20 Medical questions framed around each of those elements are relevant and are of assistance to the Court in resolving an application made under section 134AB.
21 I consider that in order to determine whether the questions submitted by Mr Spittle are medical questions, that the Court must look at sections 45(1)(b), (1A)(a) and (b), and the definition of “medical question” in section 5(1) through the prism of section 134AB and its elements.
22 The first question submitted by Mr Spittle seems to me to directly equate with paragraph (a) under the definition of “medical question”.[6] I cannot see that an answer to that question would be irrelevant and of no assistance to the Court in resolving an application made under section 134AB. However, the question requires extensive redrafting.
[6] Paragraph (a) means "a question as to the nature of a worker's medical condition relevant to an injury or an alleged injury".
23 The second question submitted by Mr Spittle also seems to me to directly equate with paragraph (c) under the definition of “medical questions”.[7] However, this question also requires extensive redrafting.
[7] Paragraph (c) means "a question as to the extent to which any physical or mental condition, including any impairment, resulted from or is materially contributed to by the injury".
24 Neither of the third and fourth questions fit within the definition of “medical question”. There is no direct medical question relevant to whether a worker has suffered a loss of body function and whether the injury resulted in, or materially contributed to, the loss of body function.
25 The only medical question which coincides with the third and fourth questions is paragraph (d), however, the expression “level of impairment” is used directly in connection with section 91 which serves a very different purpose, that is, the assessment of the liability to pay no fault compensation.
Conclusion
26 The first question I must ask and then answer is whether I am obliged under section 45(1)(b) to make such a referral when the plaintiff requests the referral? The answer to that question is yes.
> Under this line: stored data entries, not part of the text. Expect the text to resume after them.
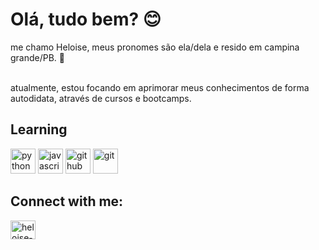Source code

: <h1>Olá, tudo bem? 😊</h1>

<p>me chamo Heloise, meus pronomes são ela/dela e resido em campina grande/PB. 📍

<br>atualmente, estou focando em aprimorar meus conhecimentos de forma autodidata, através de cursos e bootcamps.
​

## Learning
<img src="https://cdn.icon-icons.com/icons2/112/PNG/512/python_18894.png" alt="python" width="40" height="40" style="max-width:100%;"></img>
<img src="https://cdn.icon-icons.com/icons2/2108/PNG/512/javascript_icon_130900.png" alt="javascript" width="40" height="40" style="max-width:100%;"></img>
<img src="https://cdn.icon-icons.com/icons2/936/PNG/512/github-logo_icon-icons.com_73546.png" alt="github" width="40" height="40" style="max-width:100%;"></img>
<img src="https://user-images.githubusercontent.com/76535733/199546282-93e41cdf-a9cc-4ad9-8c8b-4b1be3bced85.png" alt="git" width="40" height="40" style="max-width:100%;"></img>


## Connect with me:
<a href="https://www.linkedin.com/in/heloise-pontes-de-macedo-8339a5133/" target="_blank">
<img align="center" alt="heloise-linkedin" height="30" width="40" src="https://upload.wikimedia.org/wikipedia/commons/thumb/8/81/LinkedIn_icon.svg/2048px-LinkedIn_icon.svg.png" style="max-width:100%;">
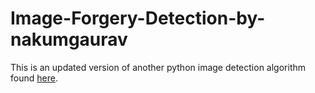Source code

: # Image-Forgery-Detection-by-nakumgaurav

This is an updated version of another python image detection algorithm found <a href="https://github.com/nakumgaurav/Image-Forgery-Detection"> here</a>.
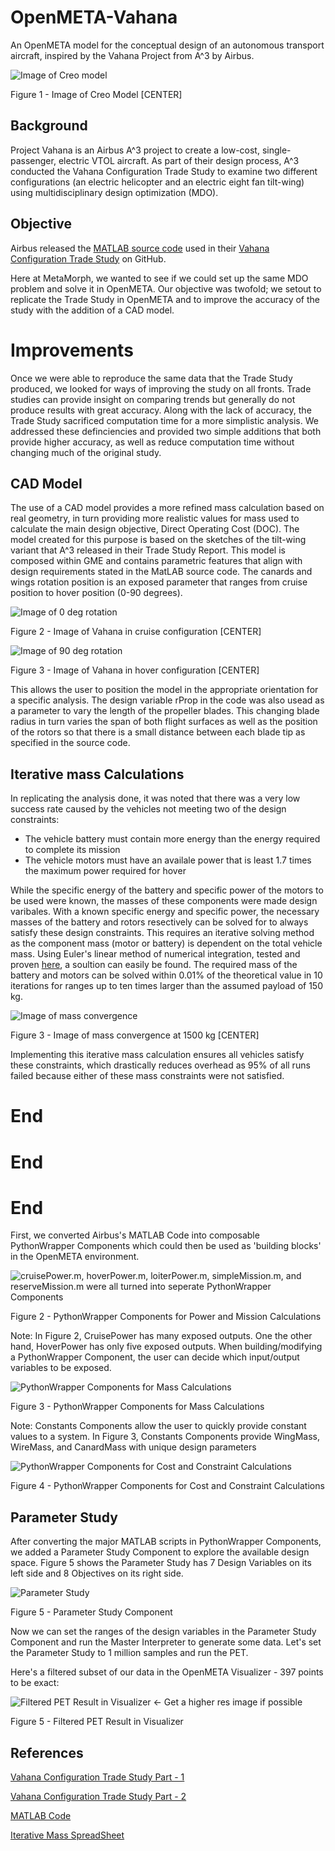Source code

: # OpenMETA-Vahana
An OpenMETA model for the conceptual design of an autonomous transport aircraft, inspired by the Vahana Project from A^3 by Airbus.

![Image of Creo model](Vahana_V2.PNG "Image of Creo model")

Figure 1 - Image of Creo Model [CENTER]

## Background
Project Vahana is an Airbus A^3 project to create a low-cost, single-passenger, electric VTOL aircraft. As part of their design process, A^3 conducted the Vahana Configuration Trade Study to examine two different configurations (an electric helicopter and an electric eight fan tilt-wing) using multidisciplinary design optimization (MDO). 

## Objective
Airbus released the [MATLAB source code](https://github.com/VahanaOpenSource/vahanaTradeStudy) used in their [Vahana Configuration Trade Study](https://vahana.aero/vahana-configuration-trade-study-part-ii-1edcdac8ad93) on GitHub.

Here at MetaMorph, we wanted to see if we could set up the same MDO problem and solve it in OpenMETA.  Our objective was twofold; we setout to replicate the Trade Study in OpenMETA and to improve the accuracy of the study with the addition of a CAD model. 

# Improvements
Once we were able to reproduce the same data that the Trade Study produced, we looked for ways of improving the study on all fronts. Trade studies can provide insight on comparing trends but generally do not produce results with great accuracy. Along with the lack of accuracy, the Trade Study sacrificed computation time for a more simplistic analysis. We addressed these definciencies and provided two simple additions that both provide higher accuracy, as well as reduce computation time without changing much of the original study. 

## CAD Model
The use of a CAD model provides a more refined mass calculation based on real geometry, in turn providing more realistic values for mass used to calculate the main design objective, Direct Operating Cost (DOC). The model created for this purpose is based on the sketches of the tilt-wing variant that A^3 released in their Trade Study Report. This model is composed within GME and contains parametric features that align with design requirements stated in the MatLAB source code. The canards and wings rotation position is an exposed parameter that ranges from cruise position to hover position (0-90 degrees).

![Image of 0 deg rotation](Vahana_V2_0Deg.PNG "Image of Vahana in cruise configuration")

Figure 2 - Image of Vahana in cruise configuration [CENTER]

![Image of 90 deg rotation](Vahana_V2_90Deg.PNG "Image of Vahana in hover configuration")

Figure 3 - Image of Vahana in hover configuration [CENTER]

This allows the user to position the model in the appropriate orientation for a specific analysis. The design variable rProp in the code was also usead as a parameter to vary the length of the propeller blades. This changing blade radius in turn varies the span of both flight surfaces as well as the position of the rotors so that there is a small distance between each blade tip as specified in the source code.  

## Iterative mass Calculations
In replicating the analysis done, it was noted that there was a very low success rate caused by the vehicles not meeting two of the design constraints:

* The vehicle battery must contain more energy than the energy required to complete its mission 
* The vehicle motors must have an availale power that is least 1.7 times the maximum power required for hover

While the specific energy of the battery and specific power of the motors to be used were known, the masses of these components were made design varibales. With a known specific energy and specific power, the necessary masses of the battery and rotors resectively 
can be solved for to always satisfy these design constraints. This requires an iterative solving method as the component mass (motor or battery) is dependent on the total vehicle mass. Using Euler's linear method of numerical integration, tested and proven [here](https://docs.google.com/spreadsheets/d/170VYNoF4OTg8ZG605DoPC1EO5k4rxNIF8a00Ac6IGiI/edit?usp=sharing), a soultion can easily be found. The required mass of the battery and motors can be solved within 0.01% of the theoretical value in 10 iterations for ranges up to ten times larger than the assumed payload of 150 kg. 

![Image of mass convergence](mass_convergence.PNG "Mass convergence at 1500kg")

Figure 3 - Image of mass convergence at 1500 kg [CENTER]

Implementing this iterative mass calculation ensures all vehicles satisfy these constraints, which drastically reduces overhead as 95% of all runs failed because either of these mass constraints were not satisfied. 

# End
# End
# End

First, we converted Airbus's MATLAB Code into composable PythonWrapper Components which could then be used as 'building blocks' in the OpenMETA environment.


![cruisePower.m, hoverPower.m, loiterPower.m, simpleMission.m, and reserveMission.m were all turned into seperate PythonWrapper Components](Vahana_PET_Power.PNG)

Figure 2 - PythonWrapper Components for Power and Mission Calculations

Note: In Figure 2, CruisePower has many exposed outputs. One the other hand, HoverPower has only five exposed outputs. When building/modifying a PythonWrapper Component, the user can decide which input/output variables to be exposed.


![PythonWrapper Components for Mass Calculations](Vahana_PET_MassCalcs.PNG)

Figure 3 - PythonWrapper Components for Mass Calculations

Note: Constants Components allow the user to quickly provide constant values to a system. In Figure 3, Constants Components provide WingMass, WireMass, and CanardMass with unique design parameters

![PythonWrapper Components for Cost and Constraint Calculations](Vahana_PET_CostAndConstraints.PNG)

Figure 4 - PythonWrapper Components for Cost and Constraint Calculations

## Parameter Study
After converting the major MATLAB scripts in PythonWrapper Components, we added a Parameter Study Component to explore the available design space. Figure 5 shows the Parameter Study has 7 Design Variables on its left side and 8 Objectives on its right side.


![Parameter Study](Vahana_PET_ParameterStudy.PNG)

Figure 5 - Parameter Study Component




Now we can set the ranges of the design variables in the Parameter Study Component and run the Master Interpreter to generate some data. Let's set the Parameter Study to 1 million samples and run the PET.

Here's a filtered subset of our data in the OpenMETA Visualizer - 397 points to be exact:

![Filtered PET Result in Visualizer](1MilFilteredVisualizerResults.PNG) <- Get a higher res image if possible

Figure 5 - Filtered PET Result in Visualizer


## References
[Vahana Configuration Trade Study Part - 1](https://vahana.aero/vahana-configuration-trade-study-part-i-47729eed1cdf)

[Vahana Configuration Trade Study Part - 2](https://vahana.aero/vahana-configuration-trade-study-part-ii-1edcdac8ad93)

[MATLAB Code](https://github.com/VahanaOpenSource/vahanaTradeStudy)

[Iterative Mass SpreadSheet]()
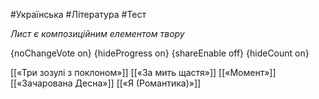 #Українська #Література #Тест

*Лист є композиційним елементом твору*

{noChangeVote on}
{hideProgress on}
{shareEnable off}
{hideCount on}

[[«Три зозулі з поклоном»]]
[[«За мить щастя»]]
[[«Момент»]]
[[«Зачарована Десна»]]
[[«Я (Романтика)»]]
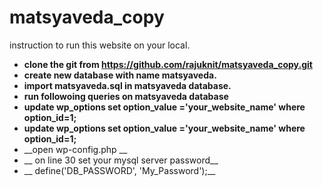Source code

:# matsyaveda_copy
instruction to run this website on your local.
* __clone the git from https://github.com/rajuknit/matsyaveda_copy.git__
* __create new database with name matsyaveda.__
* __import matsyaveda.sql in matsyaveda database.__
* __run followoing queries on matsyaveda database__
 * __update wp_options set option_value ='your_website_name' where option_id=1;__
 * __update wp_options set option_value ='your_website_name' where option_id=1;__
* __open wp-config.php __
 * __ on line 30 set your mysql server password__
 * __ define('DB_PASSWORD', 'My_Password');__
27 Next, whether the answers to the questions will, or might be, capable of assisting the Court in the ultimate determination of the application to serious injury? The answer to that question is also yes.
28 The approach that I must take in determining whether the questions are in fact medical questions is to look at those questions through the prism of a serious injury application and determine whether any of the medical questions as defined in section 5(1) approximate to the inevitable questions which arise on the hearing of a serious injury application.
29 Having taken those steps and that approach, I conclude that I am required to make the referral because the questions are relevant to the determination of a serious injury application, however, it is only Questions 1 and 2 which appear to me to be medical questions as defined under section 5(1) of the Act.
30 Therefore, and subject to submissions limited to the form of the questions, I propose to make the referral based upon the thrust of Questions 1 and 2, but not Questions 3 and 4.